TASK DESCRIPTION: Please repeat the entries exactly as they appear and omit any images.

RECORDS TO USE:
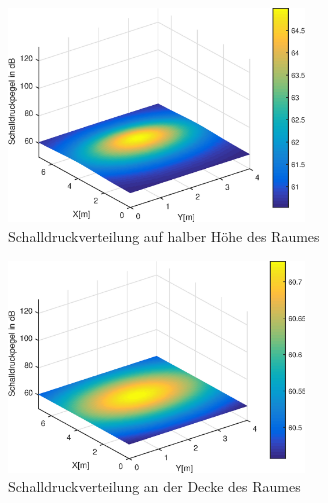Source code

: \begin{figure}[H]
    \center
    \includegraphics[width = 0.7\textwidth]{figures/Schalldruckverteilung2}
    \caption{Schalldruckverteilung auf halber Höhe des Raumes}
    \label{fig:Schalldruckverteilung2}
\end{figure}

\begin{figure}[H]
    \center
    \includegraphics[width = 0.7\textwidth]{figures/Schalldruckverteilung3}
    \caption{Schalldruckverteilung an der Decke des Raumes}
    \label{fig:Schalldruckverteilung3}
\end{figure}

COMPLETED EXERCISE:
Source code

: \begin{figure}[H]
    \center
    \includegraphics[width = 0.7\textwidth]{figures/Schalldruckverteilung2}
    \caption{Schalldruckverteilung auf halber Höhe des Raumes}
    \label{fig:Schalldruckverteilung2}
\end{figure}

\begin{figure}[H]
    \center
    \includegraphics[width = 0.7\textwidth]{figures/Schalldruckverteilung3}
    \caption{Schalldruckverteilung an der Decke des Raumes}
    \label{fig:Schalldruckverteilung3}
\end{figure}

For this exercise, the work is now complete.